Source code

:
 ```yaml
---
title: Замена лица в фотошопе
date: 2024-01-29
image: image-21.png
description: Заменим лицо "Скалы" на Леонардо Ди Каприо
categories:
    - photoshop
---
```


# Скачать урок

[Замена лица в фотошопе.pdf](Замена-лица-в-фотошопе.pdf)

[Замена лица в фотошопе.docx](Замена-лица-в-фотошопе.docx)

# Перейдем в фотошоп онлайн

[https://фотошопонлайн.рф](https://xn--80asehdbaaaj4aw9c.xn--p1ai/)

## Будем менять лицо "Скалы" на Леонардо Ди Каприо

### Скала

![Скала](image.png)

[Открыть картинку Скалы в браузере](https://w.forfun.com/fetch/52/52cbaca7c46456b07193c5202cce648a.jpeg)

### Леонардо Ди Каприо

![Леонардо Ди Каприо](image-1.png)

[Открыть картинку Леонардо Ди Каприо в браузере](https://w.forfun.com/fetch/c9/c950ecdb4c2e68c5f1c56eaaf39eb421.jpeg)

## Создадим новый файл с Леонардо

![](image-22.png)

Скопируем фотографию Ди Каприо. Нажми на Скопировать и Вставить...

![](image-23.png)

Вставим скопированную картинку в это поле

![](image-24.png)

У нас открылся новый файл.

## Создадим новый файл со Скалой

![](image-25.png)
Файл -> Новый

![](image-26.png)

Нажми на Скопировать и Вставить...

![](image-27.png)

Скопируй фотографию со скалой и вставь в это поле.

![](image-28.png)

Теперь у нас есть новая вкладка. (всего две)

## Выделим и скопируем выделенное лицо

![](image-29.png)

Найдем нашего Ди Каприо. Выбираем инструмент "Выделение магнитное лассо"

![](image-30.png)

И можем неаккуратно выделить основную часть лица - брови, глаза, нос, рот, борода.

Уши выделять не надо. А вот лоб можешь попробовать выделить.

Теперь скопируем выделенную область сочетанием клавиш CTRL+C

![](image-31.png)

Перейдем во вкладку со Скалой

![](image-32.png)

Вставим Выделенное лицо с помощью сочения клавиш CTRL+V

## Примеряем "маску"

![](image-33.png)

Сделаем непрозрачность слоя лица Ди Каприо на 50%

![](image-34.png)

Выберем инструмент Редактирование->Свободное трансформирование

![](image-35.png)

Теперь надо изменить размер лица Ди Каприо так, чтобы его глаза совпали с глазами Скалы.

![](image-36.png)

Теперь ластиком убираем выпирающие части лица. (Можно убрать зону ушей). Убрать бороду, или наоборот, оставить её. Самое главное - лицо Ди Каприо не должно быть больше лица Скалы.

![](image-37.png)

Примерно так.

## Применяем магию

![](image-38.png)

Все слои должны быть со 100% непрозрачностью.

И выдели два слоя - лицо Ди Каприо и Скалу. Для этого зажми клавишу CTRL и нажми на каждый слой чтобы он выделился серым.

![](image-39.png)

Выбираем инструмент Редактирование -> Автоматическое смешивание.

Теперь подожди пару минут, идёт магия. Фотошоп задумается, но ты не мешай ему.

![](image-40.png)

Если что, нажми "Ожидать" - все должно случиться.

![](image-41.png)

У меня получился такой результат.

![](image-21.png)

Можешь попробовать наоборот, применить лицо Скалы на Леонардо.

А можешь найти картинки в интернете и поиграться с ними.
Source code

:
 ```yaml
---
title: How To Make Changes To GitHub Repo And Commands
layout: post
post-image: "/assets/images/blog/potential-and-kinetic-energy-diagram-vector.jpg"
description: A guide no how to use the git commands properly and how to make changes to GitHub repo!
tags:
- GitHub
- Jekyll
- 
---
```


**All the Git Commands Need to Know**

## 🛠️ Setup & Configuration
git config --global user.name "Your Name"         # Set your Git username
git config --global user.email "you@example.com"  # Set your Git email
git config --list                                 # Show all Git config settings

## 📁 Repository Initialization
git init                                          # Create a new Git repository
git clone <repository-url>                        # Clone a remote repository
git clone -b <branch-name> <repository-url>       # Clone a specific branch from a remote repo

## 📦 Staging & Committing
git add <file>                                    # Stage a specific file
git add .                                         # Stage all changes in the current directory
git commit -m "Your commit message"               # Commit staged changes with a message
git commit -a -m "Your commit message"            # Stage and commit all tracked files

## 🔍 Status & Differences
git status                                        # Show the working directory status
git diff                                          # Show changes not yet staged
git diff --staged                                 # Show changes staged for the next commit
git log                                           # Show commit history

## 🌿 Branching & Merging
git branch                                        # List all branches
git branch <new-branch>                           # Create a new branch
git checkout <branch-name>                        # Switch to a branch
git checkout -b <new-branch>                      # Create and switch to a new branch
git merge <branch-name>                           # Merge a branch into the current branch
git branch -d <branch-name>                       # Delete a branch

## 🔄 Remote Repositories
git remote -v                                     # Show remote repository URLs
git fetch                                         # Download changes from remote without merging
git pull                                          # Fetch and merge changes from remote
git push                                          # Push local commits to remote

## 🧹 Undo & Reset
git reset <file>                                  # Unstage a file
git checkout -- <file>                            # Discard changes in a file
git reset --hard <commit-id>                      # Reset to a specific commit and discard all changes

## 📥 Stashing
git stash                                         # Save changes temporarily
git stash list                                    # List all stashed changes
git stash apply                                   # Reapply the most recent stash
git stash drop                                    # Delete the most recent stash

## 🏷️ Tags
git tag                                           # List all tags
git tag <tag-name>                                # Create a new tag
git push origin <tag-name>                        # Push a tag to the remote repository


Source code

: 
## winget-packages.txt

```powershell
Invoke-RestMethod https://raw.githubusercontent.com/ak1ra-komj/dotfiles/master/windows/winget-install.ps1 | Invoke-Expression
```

———

§ What to do
Restate the material word for word, but only from its first line through the line containing "[Замена лица в фотошопе.pdf](Замена-лица-в-фотошопе.pdf)".

§ Response to this exercise
Source code

:
 ```yaml
---
title: Замена лица в фотошопе
date: 2024-01-29
image: image-21.png
description: Заменим лицо "Скалы" на Леонардо Ди Каприо
categories:
    - photoshop
---
```


# Скачать урок

[Замена лица в фотошопе.pdf](Замена-лица-в-фотошопе.pdf)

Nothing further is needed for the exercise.